American society of the nineteenth century is itself far from perfectly recorded by written

documents. Many aspects of everyday life, perhaps because they were so well known that

recording seemed unimportant, are not found detailed in written history.

Starting with the twentieth century, a significant body of data is available through the oral

historical record. This is a very important source. It can be used to address a wide range of

questions based on the memories of living peoples of any ethnicity or social or economic

background. This data is, however, subject to biases based on selective memory and perceptions

of cultural reality. For example, modern studies show that perception of contemporary trash

disposal practices differ from that documented by objectively and scientifically examining refuse.

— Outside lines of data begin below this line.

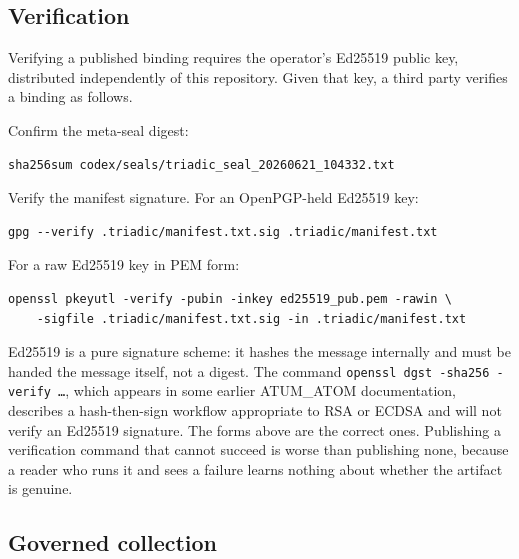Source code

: \documentclass[11pt,a4paper]{article}
\begin{document}
\subsection{Verification}

Verifying a published binding requires the operator's Ed25519 public key,
distributed independently of this repository. Given that key, a third party
verifies a binding as follows.

\noindent Confirm the meta-seal digest:
\begin{lstlisting}
sha256sum codex/seals/triadic_seal_20260621_104332.txt
\end{lstlisting}

\noindent Verify the manifest signature. For an OpenPGP-held Ed25519 key:
\begin{lstlisting}
gpg --verify .triadic/manifest.txt.sig .triadic/manifest.txt
\end{lstlisting}

\noindent For a raw Ed25519 key in PEM form:
\begin{lstlisting}
openssl pkeyutl -verify -pubin -inkey ed25519_pub.pem -rawin \
    -sigfile .triadic/manifest.txt.sig -in .triadic/manifest.txt
\end{lstlisting}

\begin{remark}
Ed25519 is a pure signature scheme: it hashes the message internally and must
be handed the message itself, not a digest. The command
\texttt{openssl dgst -sha256 -verify \dots}, which appears in some earlier
ATUM\_ATOM documentation, describes a hash-then-sign workflow appropriate to
RSA or ECDSA and will not verify an Ed25519 signature. The forms above are
the correct ones. Publishing a verification command that cannot succeed is
worse than publishing none, because a reader who runs it and sees a failure
learns nothing about whether the artifact is genuine.
\end{remark}

\subsection{Governed collection}
\end{document}
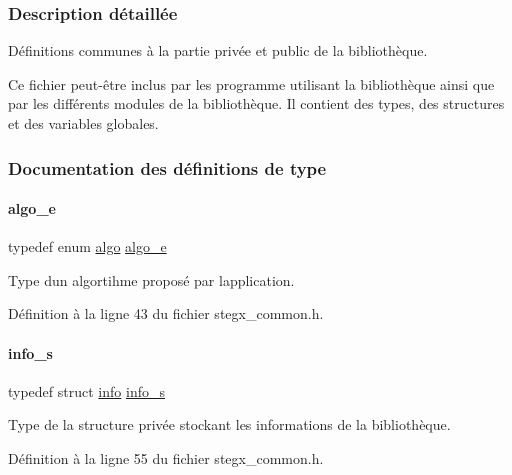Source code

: \subsubsection{Description détaillée}
Définitions communes à la partie privée et public de la bibliothèque. 

Ce fichier peut-\/être inclus par les programme utilisant la bibliothèque ainsi que par les différents modules de la bibliothèque. Il contient des types, des structures et des variables globales. 

\subsubsection{Documentation des définitions de type}
\mbox{\label{a00008_adbe3e383e3f1c4239b26ccae2865aa06}} 
\paragraph{\texorpdfstring{algo\+\_\+e}{algo\_e}}
{\footnotesize\ttfamily typedef enum \hyperlink{a00008_ad3066b71c7c05f99ce6c3bd88da7ac23}{algo} \hyperlink{a00008_adbe3e383e3f1c4239b26ccae2865aa06}{algo\+\_\+e}}

Type d\textquotesingle{}un algortihme proposé par l\textquotesingle{}application. 

Définition à la ligne 43 du fichier stegx\+\_\+common.\+h.

\mbox{\label{a00008_aa8ca908d92fb5bdd3c0a9e1f58b2cf03}} 
\paragraph{\texorpdfstring{info\+\_\+s}{info\_s}}
{\footnotesize\ttfamily typedef struct \hyperlink{a00154}{info} \hyperlink{a00008_aa8ca908d92fb5bdd3c0a9e1f58b2cf03}{info\+\_\+s}}

Type de la structure privée stockant les informations de la bibliothèque. 

Définition à la ligne 55 du fichier stegx\+\_\+common.\+h.

\mbox{\label{a00008_ad7acd42acef1f832c261f34b380de326}} 
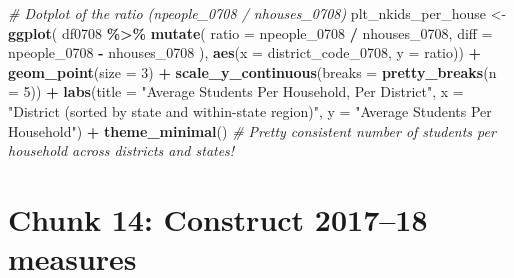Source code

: \documentclass[
]{article}
\newenvironment{Shaded}{\begin{snugshade}}{\end{snugshade}}
\newcommand{\AttributeTok}[1]{\textcolor[rgb]{0.13,0.29,0.53}{#1}}
\newcommand{\CommentTok}[1]{\textcolor[rgb]{0.56,0.35,0.01}{\textit{#1}}}
\newcommand{\DecValTok}[1]{\textcolor[rgb]{0.00,0.00,0.81}{#1}}
\newcommand{\FunctionTok}[1]{\textcolor[rgb]{0.13,0.29,0.53}{\textbf{#1}}}
\newcommand{\NormalTok}[1]{#1}
\newcommand{\OtherTok}[1]{\textcolor[rgb]{0.56,0.35,0.01}{#1}}
\newcommand{\SpecialCharTok}[1]{\textcolor[rgb]{0.81,0.36,0.00}{\textbf{#1}}}
\newcommand{\StringTok}[1]{\textcolor[rgb]{0.31,0.60,0.02}{#1}}
\begin{document}
\begin{Shaded}
\begin{Highlighting}[]
\CommentTok{\# Dotplot of the ratio (npeople\_0708 / nhouses\_0708)}
\NormalTok{plt\_nkids\_per\_house }\OtherTok{\textless{}{-}} \FunctionTok{ggplot}\NormalTok{(}
\NormalTok{  df0708 }\SpecialCharTok{\%\textgreater{}\%} \FunctionTok{mutate}\NormalTok{(}
    \AttributeTok{ratio =}\NormalTok{ npeople\_0708 }\SpecialCharTok{/}\NormalTok{ nhouses\_0708,}
         \AttributeTok{diff  =}\NormalTok{ npeople\_0708 }\SpecialCharTok{{-}}\NormalTok{ nhouses\_0708}
\NormalTok{    ),}
  \FunctionTok{aes}\NormalTok{(}\AttributeTok{x =}\NormalTok{ district\_code\_0708, }\AttributeTok{y =}\NormalTok{ ratio)) }\SpecialCharTok{+}
  \FunctionTok{geom\_point}\NormalTok{(}\AttributeTok{size =} \DecValTok{3}\NormalTok{) }\SpecialCharTok{+}
  \FunctionTok{scale\_y\_continuous}\NormalTok{(}\AttributeTok{breaks =} \FunctionTok{pretty\_breaks}\NormalTok{(}\AttributeTok{n =} \DecValTok{5}\NormalTok{)) }\SpecialCharTok{+}
  \FunctionTok{labs}\NormalTok{(}\AttributeTok{title =} \StringTok{"Average Students Per Household, Per District"}\NormalTok{,}
       \AttributeTok{x =} \StringTok{"District (sorted by state and within{-}state region)"}\NormalTok{, }\AttributeTok{y =} \StringTok{"Average Students Per Household"}\NormalTok{) }\SpecialCharTok{+}
  \FunctionTok{theme\_minimal}\NormalTok{()}
\CommentTok{\# Pretty consistent number of students per household across districts and states!}
\end{Highlighting}
\end{Shaded}

\section*{Chunk 14: Construct 2017--18 measures}\label{chunk-14-construct-201718-measures}
\end{document}
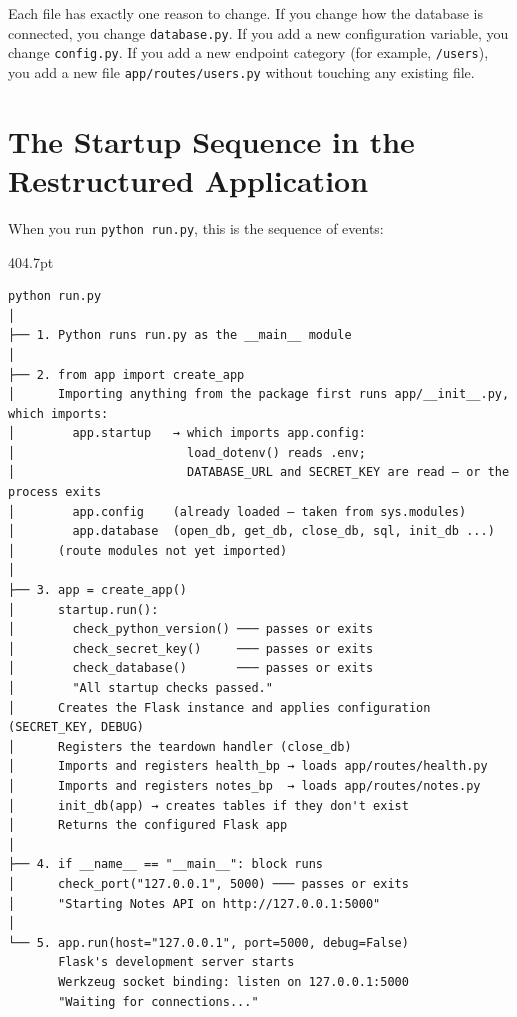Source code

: Each file has exactly one reason to change. If you change how the database is connected, you change \texttt{database.py}. If you add a new configuration variable, you change \texttt{config.py}. If you add a new endpoint category (for example, \texttt{/users}), you add a new file \texttt{app/}\allowbreak{}\texttt{routes/}\allowbreak{}\texttt{users.py} without touching any existing file.

\setcounter{section}{7}
\section{The Startup Sequence in the Restructured Application}\label{15-structuring-the-application:158-the-startup-sequence-in-the-restructured-application}

When you run \texttt{python\ run.py}, this is the sequence of events:

\begin{diagrambox}[short]{404.7pt}
\begin{Verbatim}[fontsize=\fontsize{9.0}{8.55}\selectfont]
python run.py
│
├── 1. Python runs run.py as the __main__ module
│
├── 2. from app import create_app
│      Importing anything from the package first runs app/__init__.py, which imports:
│        app.startup   → which imports app.config:
│                        load_dotenv() reads .env;
│                        DATABASE_URL and SECRET_KEY are read — or the process exits
│        app.config    (already loaded — taken from sys.modules)
│        app.database  (open_db, get_db, close_db, sql, init_db ...)
│      (route modules not yet imported)
│
├── 3. app = create_app()
│      startup.run():
│        check_python_version() ─── passes or exits
│        check_secret_key()     ─── passes or exits
│        check_database()       ─── passes or exits
│        "All startup checks passed."
│      Creates the Flask instance and applies configuration (SECRET_KEY, DEBUG)
│      Registers the teardown handler (close_db)
│      Imports and registers health_bp → loads app/routes/health.py
│      Imports and registers notes_bp  → loads app/routes/notes.py
│      init_db(app) → creates tables if they don't exist
│      Returns the configured Flask app
│
├── 4. if __name__ == "__main__": block runs
│      check_port("127.0.0.1", 5000) ─── passes or exits
│      "Starting Notes API on http://127.0.0.1:5000"
│
└── 5. app.run(host="127.0.0.1", port=5000, debug=False)
       Flask's development server starts
       Werkzeug socket binding: listen on 127.0.0.1:5000
       "Waiting for connections..."
\end{Verbatim}
\end{diagrambox}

The degree to which we can learn of the Historic period of Kansas from oral and written histories

vary greatly, depending on the period and the group of people involved. A large quantity and

wide diversity of items are typically recovered from Historic-period sites. Many historic artifacts

have complete or fragmentary labels revealing contents, product name, craftsman or company,

place of manufacture, or patent number. Such artifact assemblages offer an additional line of

evidence to investigate issues such as links to trade networks, consumer choices, ethnicity, and

socio-economic status. Archeology provides an entirely different source of information about the

Historic period and serves to greatly expand the available information.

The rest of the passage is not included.